Julia-Marie Stache

Hochentzündlich


Hochentzündlich“, stand auf der Spraydose. So sollte es auch sein, sagten sie. Ich hatte kein Geld um mir dieses Haarspray zu kaufen, das erklärte ich ihnen auch. Als sie sagten, ich solle es mir verdienen, wusste ich nicht, was sie meinten. Rückblickend kann ich sagen, dass es zu diesem Zeitpunkt schon zu spät war um ihren Händen zu entkommen.

Ich hatte sie immer bewundert. Da ich nicht gerade ein Schwächling war, gingen sie mit mir nie so um wie mit den Kleineren. Sie raubten sie aus, verprügelten sie und spielten ihnen üble Streiche. Wie konnte ich all dies nie mitbekommen?

Und nun sollte ich mir auf diese Weise Geld für das Haarspray „verdienen“. Es war zwar nicht teuer, doch Taschengeld bekam ich nicht. „Du musst ja nur einem einzigen die Taschen entleeren!“, hieß es.

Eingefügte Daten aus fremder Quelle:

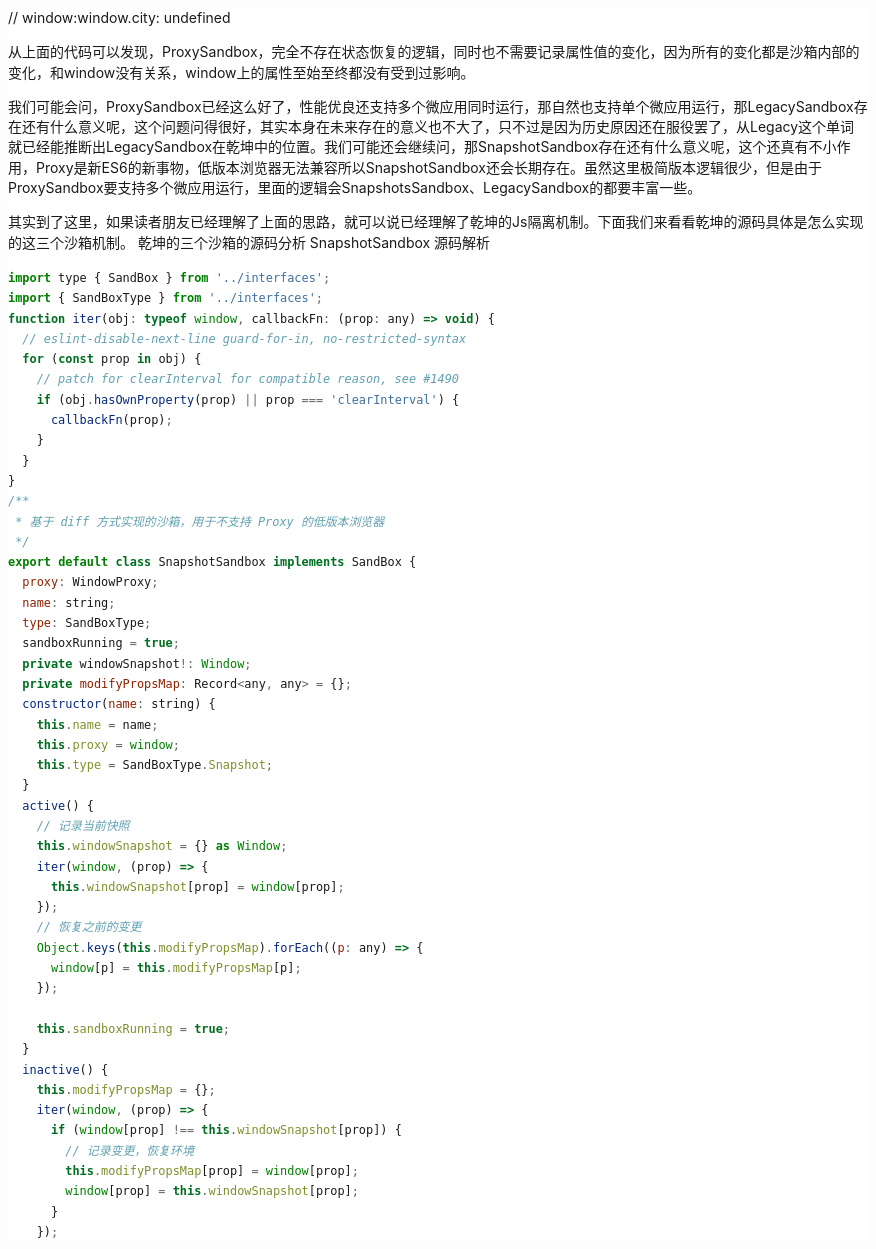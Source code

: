 // window:window.city: undefined


从上面的代码可以发现，ProxySandbox，完全不存在状态恢复的逻辑，同时也不需要记录属性值的变化，因为所有的变化都是沙箱内部的变化，和window没有关系，window上的属性至始至终都没有受到过影响。

我们可能会问，ProxySandbox已经这么好了，性能优良还支持多个微应用同时运行，那自然也支持单个微应用运行，那LegacySandbox存在还有什么意义呢，这个问题问得很好，其实本身在未来存在的意义也不大了，只不过是因为历史原因还在服役罢了，从Legacy这个单词就已经能推断出LegacySandbox在乾坤中的位置。我们可能还会继续问，那SnapshotSandbox存在还有什么意义呢，这个还真有不小作用，Proxy是新ES6的新事物，低版本浏览器无法兼容所以SnapshotSandbox还会长期存在。虽然这里极简版本逻辑很少，但是由于ProxySandbox要支持多个微应用运行，里面的逻辑会SnapshotsSandbox、LegacySandbox的都要丰富一些。






其实到了这里，如果读者朋友已经理解了上面的思路，就可以说已经理解了乾坤的Js隔离机制。下面我们来看看乾坤的源码具体是怎么实现的这三个沙箱机制。
乾坤的三个沙箱的源码分析
SnapshotSandbox 源码解析
```js
import type { SandBox } from '../interfaces';
import { SandBoxType } from '../interfaces';
function iter(obj: typeof window, callbackFn: (prop: any) => void) {
  // eslint-disable-next-line guard-for-in, no-restricted-syntax
  for (const prop in obj) {
    // patch for clearInterval for compatible reason, see #1490
    if (obj.hasOwnProperty(prop) || prop === 'clearInterval') {
      callbackFn(prop);
    }
  }
}
/**
 * 基于 diff 方式实现的沙箱，用于不支持 Proxy 的低版本浏览器
 */
export default class SnapshotSandbox implements SandBox {
  proxy: WindowProxy;
  name: string;
  type: SandBoxType;
  sandboxRunning = true;
  private windowSnapshot!: Window;
  private modifyPropsMap: Record<any, any> = {};
  constructor(name: string) {
    this.name = name;
    this.proxy = window;
    this.type = SandBoxType.Snapshot;
  }
  active() {
    // 记录当前快照
    this.windowSnapshot = {} as Window;
    iter(window, (prop) => {
      this.windowSnapshot[prop] = window[prop];
    });
    // 恢复之前的变更
    Object.keys(this.modifyPropsMap).forEach((p: any) => {
      window[p] = this.modifyPropsMap[p];
    });

    this.sandboxRunning = true;
  }
  inactive() {
    this.modifyPropsMap = {};
    iter(window, (prop) => {
      if (window[prop] !== this.windowSnapshot[prop]) {
        // 记录变更，恢复环境
        this.modifyPropsMap[prop] = window[prop];
        window[prop] = this.windowSnapshot[prop];
      }
    });
```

Ja, das wusste ich, doch sollte ich es wirklich tun? Meine Eltern würden mir bestimmt kein Geld für Haarspray geben! „Oder bist du doch zu feige für uns?“, fragte mich Sam, der Anführer der „Wilden Frösche“. Alle hielten ihn für den Coolsten der Schule, ich auch. Er hatte diese Gang vor zwei Jahren gegründet. Seitdem blickten viele zu ihm auf, viele aber eher aus Furcht. Jeder wollte Mitglied werden, doch so leicht war das nicht, wie ich bald feststellte.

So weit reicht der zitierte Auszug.